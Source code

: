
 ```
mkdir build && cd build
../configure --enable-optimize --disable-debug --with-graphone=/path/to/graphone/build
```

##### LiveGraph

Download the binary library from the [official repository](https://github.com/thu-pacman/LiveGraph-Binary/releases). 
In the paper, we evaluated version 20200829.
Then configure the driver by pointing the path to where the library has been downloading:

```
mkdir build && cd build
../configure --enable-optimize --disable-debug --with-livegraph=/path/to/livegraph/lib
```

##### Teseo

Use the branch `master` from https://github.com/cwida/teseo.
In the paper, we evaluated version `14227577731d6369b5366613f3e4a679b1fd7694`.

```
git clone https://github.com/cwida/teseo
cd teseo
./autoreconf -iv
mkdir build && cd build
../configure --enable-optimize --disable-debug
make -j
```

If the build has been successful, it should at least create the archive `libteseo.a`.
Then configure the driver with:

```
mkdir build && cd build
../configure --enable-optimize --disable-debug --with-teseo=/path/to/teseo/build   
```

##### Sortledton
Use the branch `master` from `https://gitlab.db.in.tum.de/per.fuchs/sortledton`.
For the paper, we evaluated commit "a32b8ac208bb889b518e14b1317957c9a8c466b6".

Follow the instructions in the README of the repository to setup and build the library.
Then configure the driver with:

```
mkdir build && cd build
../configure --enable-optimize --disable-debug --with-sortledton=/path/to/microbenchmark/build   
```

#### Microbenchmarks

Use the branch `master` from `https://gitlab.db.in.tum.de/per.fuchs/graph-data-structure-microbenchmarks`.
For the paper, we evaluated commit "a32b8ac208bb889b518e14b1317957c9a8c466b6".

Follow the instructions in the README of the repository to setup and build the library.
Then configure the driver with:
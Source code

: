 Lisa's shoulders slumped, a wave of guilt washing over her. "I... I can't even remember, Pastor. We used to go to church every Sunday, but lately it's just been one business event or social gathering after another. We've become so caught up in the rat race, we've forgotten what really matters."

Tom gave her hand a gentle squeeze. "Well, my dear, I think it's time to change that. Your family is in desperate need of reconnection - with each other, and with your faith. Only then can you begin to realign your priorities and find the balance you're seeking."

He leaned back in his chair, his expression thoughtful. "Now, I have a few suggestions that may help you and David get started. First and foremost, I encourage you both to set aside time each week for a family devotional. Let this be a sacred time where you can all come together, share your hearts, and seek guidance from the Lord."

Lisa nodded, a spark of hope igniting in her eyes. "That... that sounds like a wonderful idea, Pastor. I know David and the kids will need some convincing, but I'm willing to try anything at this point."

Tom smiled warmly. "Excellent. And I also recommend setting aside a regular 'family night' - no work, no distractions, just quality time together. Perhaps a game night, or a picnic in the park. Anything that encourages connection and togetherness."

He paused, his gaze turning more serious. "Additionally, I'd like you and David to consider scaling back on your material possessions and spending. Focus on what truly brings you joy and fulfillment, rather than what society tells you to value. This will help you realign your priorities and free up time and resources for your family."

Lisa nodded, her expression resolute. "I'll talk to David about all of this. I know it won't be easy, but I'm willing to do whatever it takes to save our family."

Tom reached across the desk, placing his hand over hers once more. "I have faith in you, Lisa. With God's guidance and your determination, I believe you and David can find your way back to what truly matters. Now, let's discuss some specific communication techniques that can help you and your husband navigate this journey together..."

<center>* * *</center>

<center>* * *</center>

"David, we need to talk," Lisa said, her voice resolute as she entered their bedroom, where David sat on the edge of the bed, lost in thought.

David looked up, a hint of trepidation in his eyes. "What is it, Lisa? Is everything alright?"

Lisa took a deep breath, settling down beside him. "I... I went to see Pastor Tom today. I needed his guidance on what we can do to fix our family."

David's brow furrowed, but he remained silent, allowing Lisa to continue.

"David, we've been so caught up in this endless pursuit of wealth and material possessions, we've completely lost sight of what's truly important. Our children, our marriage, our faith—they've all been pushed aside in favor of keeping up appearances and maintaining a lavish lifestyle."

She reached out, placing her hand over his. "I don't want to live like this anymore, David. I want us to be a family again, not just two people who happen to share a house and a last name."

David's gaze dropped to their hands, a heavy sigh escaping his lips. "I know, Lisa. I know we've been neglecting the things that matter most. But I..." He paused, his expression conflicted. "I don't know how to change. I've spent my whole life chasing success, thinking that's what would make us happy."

◇ ◇ ◇ ◇ ◇ ◇ ◇

▶ **What needs to be done**: Wherever the string "possessions" appears in the data above, report the whole line.

▶ **Task answer**:
He paused, his gaze turning more serious. "Additionally, I'd like you and David to consider scaling back on your material possessions and spending. Focus on what truly brings you joy and fulfillment, rather than what society tells you to value. This will help you realign your priorities and free up time and resources for your family."
"David, we've been so caught up in this endless pursuit of wealth and material possessions, we've completely lost sight of what's truly important. Our children, our marriage, our faith—they've all been pushed aside in favor of keeping up appearances and maintaining a lavish lifestyle."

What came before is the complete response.